Do You Peel Ginger?

So today I did a frequently done dish that calls for minced fresh ginger. I only had some small pieces in the freezer, and while thawing, the peeling process was a PITA.

So I just skipped it, and threw the ginger pieces and garlic cloves in the FP for the mince I was looking for. The end result…

…did not seem to suffer in any way. Am I alone in thinking this is an unnecessary step for a lot of uses for ginger?


I agree 100%. You can skip thawing, too. It is easy to grate frozen ginger with a microplane. Once grated it thaws almost instantaneously.

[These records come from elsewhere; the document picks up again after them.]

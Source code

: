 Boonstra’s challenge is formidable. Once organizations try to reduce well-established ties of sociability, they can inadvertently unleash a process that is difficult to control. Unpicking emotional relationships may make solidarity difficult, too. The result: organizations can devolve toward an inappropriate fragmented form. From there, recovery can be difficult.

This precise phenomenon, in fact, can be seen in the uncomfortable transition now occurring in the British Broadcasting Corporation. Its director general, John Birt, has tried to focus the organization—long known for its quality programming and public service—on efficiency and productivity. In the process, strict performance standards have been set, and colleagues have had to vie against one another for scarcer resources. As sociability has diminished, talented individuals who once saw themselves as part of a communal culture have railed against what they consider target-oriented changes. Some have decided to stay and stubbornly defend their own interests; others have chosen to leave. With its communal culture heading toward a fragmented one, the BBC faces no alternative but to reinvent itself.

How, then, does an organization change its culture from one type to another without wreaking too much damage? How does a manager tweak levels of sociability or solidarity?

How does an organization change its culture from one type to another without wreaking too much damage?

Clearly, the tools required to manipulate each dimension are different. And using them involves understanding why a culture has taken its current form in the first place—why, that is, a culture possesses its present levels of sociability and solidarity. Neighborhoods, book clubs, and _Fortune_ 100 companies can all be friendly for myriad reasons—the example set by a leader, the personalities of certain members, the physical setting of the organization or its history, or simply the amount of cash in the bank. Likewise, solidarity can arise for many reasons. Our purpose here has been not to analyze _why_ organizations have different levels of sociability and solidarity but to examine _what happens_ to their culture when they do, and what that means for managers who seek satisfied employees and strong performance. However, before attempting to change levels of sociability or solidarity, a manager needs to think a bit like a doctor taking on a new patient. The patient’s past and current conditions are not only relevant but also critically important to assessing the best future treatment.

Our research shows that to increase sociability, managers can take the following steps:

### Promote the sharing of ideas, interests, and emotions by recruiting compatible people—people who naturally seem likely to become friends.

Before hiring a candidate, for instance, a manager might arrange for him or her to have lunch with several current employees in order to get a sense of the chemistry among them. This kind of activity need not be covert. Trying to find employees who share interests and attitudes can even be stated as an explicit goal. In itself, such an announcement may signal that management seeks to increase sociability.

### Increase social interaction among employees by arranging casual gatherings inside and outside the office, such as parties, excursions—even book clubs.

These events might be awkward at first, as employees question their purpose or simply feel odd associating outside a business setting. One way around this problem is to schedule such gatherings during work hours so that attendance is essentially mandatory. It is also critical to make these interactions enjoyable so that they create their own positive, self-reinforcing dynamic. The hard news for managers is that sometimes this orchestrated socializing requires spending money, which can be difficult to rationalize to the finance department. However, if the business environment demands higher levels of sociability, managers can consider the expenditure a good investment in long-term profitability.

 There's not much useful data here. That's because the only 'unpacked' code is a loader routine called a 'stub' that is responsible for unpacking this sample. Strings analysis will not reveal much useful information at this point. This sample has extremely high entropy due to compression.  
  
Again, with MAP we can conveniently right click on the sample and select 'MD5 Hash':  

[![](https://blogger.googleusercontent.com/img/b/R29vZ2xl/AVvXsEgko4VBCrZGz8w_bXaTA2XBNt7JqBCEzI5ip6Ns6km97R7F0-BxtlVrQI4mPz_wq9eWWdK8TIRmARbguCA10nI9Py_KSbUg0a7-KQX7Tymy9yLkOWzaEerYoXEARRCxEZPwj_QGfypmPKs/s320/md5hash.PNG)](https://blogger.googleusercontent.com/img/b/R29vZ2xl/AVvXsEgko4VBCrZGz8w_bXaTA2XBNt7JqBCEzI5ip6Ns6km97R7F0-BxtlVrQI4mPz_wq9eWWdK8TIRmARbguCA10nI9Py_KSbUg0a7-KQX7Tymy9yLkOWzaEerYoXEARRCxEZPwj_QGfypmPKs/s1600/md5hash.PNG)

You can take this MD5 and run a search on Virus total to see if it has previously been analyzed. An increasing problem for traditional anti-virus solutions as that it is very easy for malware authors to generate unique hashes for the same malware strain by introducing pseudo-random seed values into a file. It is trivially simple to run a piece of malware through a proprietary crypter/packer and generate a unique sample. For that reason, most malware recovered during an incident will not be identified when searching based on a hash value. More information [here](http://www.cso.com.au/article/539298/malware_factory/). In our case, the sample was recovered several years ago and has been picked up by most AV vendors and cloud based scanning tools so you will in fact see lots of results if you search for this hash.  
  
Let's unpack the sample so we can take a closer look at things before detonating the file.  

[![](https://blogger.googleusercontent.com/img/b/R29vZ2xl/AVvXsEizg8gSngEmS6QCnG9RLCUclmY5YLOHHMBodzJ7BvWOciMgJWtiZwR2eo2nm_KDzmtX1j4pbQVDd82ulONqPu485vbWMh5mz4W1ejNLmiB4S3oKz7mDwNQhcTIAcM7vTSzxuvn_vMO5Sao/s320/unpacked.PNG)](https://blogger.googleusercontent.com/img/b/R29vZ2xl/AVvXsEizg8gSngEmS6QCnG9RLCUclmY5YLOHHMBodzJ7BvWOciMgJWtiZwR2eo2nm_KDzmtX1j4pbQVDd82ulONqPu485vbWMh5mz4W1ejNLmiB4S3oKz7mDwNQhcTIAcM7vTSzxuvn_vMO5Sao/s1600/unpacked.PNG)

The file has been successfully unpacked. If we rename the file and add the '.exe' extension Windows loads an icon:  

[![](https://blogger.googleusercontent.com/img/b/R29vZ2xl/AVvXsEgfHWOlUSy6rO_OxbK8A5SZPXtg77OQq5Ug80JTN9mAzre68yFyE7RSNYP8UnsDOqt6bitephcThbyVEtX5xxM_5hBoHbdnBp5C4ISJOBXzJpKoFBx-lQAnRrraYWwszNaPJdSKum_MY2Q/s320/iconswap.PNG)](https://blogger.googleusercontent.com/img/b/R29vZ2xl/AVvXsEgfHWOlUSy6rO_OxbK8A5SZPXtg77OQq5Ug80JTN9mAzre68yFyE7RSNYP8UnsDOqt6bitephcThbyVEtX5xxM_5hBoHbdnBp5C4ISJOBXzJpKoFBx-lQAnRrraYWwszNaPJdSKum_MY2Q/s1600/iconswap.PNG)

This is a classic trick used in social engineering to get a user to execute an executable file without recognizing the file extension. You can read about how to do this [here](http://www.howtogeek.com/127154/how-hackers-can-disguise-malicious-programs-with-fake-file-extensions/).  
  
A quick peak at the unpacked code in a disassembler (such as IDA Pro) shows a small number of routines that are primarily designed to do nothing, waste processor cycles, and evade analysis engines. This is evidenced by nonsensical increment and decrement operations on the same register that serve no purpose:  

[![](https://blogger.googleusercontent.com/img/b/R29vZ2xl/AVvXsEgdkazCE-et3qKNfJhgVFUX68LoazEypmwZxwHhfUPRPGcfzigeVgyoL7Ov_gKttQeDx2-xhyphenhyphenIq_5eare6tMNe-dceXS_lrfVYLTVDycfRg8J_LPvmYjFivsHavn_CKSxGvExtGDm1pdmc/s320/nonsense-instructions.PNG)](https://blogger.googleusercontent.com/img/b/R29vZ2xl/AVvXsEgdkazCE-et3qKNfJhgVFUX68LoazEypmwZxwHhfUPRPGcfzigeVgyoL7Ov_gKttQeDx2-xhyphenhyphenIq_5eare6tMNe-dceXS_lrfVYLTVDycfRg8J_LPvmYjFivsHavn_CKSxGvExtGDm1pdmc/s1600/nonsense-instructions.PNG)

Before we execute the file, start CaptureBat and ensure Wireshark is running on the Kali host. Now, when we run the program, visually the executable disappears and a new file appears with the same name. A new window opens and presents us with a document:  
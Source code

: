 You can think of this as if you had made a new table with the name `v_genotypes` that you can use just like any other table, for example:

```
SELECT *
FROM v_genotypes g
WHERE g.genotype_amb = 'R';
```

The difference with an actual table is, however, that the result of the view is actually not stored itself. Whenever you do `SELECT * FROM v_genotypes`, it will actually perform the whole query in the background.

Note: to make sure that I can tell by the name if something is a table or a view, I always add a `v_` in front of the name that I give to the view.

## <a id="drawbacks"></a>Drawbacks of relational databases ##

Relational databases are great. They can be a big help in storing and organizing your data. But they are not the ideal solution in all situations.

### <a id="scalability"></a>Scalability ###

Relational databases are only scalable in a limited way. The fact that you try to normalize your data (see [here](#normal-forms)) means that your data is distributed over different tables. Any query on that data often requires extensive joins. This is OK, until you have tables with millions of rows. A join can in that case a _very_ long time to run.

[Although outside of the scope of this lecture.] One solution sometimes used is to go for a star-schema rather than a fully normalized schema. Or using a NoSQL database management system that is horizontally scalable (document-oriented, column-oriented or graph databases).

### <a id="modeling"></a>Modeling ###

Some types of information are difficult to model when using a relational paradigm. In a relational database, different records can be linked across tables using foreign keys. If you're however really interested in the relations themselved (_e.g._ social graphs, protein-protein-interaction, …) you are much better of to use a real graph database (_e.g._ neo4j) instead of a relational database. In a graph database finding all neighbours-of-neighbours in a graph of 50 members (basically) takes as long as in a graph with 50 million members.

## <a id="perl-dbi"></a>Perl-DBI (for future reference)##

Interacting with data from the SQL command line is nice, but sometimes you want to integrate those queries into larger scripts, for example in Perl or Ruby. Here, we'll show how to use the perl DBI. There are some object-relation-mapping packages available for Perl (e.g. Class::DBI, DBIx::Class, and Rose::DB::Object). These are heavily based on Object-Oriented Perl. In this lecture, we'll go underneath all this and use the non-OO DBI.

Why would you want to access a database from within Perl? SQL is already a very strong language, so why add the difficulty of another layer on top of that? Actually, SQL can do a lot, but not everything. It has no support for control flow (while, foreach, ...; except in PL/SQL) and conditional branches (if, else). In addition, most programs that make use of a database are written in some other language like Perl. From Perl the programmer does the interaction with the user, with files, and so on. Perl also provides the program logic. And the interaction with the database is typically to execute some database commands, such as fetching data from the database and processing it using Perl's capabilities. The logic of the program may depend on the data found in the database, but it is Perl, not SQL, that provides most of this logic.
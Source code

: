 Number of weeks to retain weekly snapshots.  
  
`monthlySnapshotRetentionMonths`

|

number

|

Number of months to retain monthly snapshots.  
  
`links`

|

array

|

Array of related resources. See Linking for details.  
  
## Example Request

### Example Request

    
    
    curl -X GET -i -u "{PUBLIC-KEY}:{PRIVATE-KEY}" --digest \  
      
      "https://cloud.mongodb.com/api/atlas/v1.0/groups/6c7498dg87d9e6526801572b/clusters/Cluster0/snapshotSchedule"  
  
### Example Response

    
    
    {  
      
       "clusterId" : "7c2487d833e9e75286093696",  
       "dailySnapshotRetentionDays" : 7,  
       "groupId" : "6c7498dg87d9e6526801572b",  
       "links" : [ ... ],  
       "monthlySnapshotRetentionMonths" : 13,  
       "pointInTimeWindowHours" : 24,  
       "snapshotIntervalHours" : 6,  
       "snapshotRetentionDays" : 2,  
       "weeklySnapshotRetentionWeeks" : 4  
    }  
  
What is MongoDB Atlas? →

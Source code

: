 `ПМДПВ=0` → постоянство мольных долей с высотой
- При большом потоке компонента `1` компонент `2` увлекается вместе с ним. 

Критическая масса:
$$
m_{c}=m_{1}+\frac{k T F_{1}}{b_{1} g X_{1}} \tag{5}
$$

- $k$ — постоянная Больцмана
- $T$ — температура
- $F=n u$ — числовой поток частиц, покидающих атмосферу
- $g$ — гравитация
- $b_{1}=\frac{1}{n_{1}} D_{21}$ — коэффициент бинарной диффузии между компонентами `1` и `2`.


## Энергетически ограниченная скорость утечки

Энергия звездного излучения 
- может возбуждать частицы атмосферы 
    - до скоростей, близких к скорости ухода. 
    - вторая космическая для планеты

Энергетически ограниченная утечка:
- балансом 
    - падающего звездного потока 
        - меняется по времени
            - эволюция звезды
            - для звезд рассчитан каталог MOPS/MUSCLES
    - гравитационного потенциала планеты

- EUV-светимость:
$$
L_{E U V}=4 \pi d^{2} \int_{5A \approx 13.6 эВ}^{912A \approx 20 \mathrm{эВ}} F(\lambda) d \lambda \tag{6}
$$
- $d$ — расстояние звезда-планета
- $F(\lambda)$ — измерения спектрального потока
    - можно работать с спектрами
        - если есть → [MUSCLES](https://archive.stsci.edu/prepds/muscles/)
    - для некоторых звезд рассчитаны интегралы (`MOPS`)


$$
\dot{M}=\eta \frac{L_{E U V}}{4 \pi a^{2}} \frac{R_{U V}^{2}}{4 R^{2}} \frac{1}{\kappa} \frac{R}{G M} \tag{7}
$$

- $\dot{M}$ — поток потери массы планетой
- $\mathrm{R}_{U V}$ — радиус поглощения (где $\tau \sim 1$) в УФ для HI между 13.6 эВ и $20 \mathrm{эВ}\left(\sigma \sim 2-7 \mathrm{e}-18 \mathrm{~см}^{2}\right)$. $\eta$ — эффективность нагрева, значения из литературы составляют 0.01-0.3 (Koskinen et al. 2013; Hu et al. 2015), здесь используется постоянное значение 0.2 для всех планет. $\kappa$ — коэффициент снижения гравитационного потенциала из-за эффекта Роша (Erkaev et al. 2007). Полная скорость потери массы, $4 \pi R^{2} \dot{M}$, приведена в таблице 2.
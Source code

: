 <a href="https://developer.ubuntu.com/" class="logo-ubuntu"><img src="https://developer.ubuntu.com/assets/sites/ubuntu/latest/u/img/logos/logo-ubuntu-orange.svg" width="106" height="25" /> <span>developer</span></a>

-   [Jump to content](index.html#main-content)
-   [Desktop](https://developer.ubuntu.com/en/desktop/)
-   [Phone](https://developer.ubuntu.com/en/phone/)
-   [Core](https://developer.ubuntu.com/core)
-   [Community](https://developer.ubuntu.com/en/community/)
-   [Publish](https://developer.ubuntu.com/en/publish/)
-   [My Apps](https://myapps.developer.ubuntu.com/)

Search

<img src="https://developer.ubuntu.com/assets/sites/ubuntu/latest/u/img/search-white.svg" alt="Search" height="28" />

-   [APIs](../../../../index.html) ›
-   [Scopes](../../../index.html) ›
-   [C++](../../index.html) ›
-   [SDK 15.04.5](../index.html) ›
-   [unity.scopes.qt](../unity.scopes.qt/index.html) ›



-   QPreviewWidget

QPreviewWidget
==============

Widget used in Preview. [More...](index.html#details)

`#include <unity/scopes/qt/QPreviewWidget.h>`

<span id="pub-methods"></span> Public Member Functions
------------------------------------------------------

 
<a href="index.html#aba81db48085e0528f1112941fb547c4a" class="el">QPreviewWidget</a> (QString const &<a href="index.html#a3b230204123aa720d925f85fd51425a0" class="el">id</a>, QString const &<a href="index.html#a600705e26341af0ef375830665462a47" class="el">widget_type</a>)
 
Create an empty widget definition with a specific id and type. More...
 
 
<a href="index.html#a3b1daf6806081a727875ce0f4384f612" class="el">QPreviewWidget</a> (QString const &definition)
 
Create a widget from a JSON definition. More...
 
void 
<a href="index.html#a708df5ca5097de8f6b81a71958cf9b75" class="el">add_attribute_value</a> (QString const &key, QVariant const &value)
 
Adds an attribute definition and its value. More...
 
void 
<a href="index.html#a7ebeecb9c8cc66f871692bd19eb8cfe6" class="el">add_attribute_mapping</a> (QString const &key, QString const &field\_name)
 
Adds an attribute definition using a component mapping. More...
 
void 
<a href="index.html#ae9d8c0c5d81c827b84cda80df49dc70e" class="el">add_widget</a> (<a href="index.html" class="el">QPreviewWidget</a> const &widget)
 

I have gone through phases. I used to not peel ginger, but now I do. Also it depends on the purposes. If it is to add flavor, like cook in water before blanch or fry in oil to add flavor, then I skip the peeling step. If it is more direct eating and garnish, then I usually remove the skin.


Hi SP,

I thinly slice, spread the slices, and mince like mad–for everything.

I don’t peel. Maybe I should sometime . . . .


I always peel ginger, always.


With young ginger it is fine to not peel but with “regular” leaving the skin on can give an unpleasant texture


I peel before freezing.


My husband never peeled his ginger (it was young ginger) and would slice it on top of sole with some butter and microwave.

I tend to peel my ginger out of habit. I don’t peel it when freezing it and find it easy to peel when frozen.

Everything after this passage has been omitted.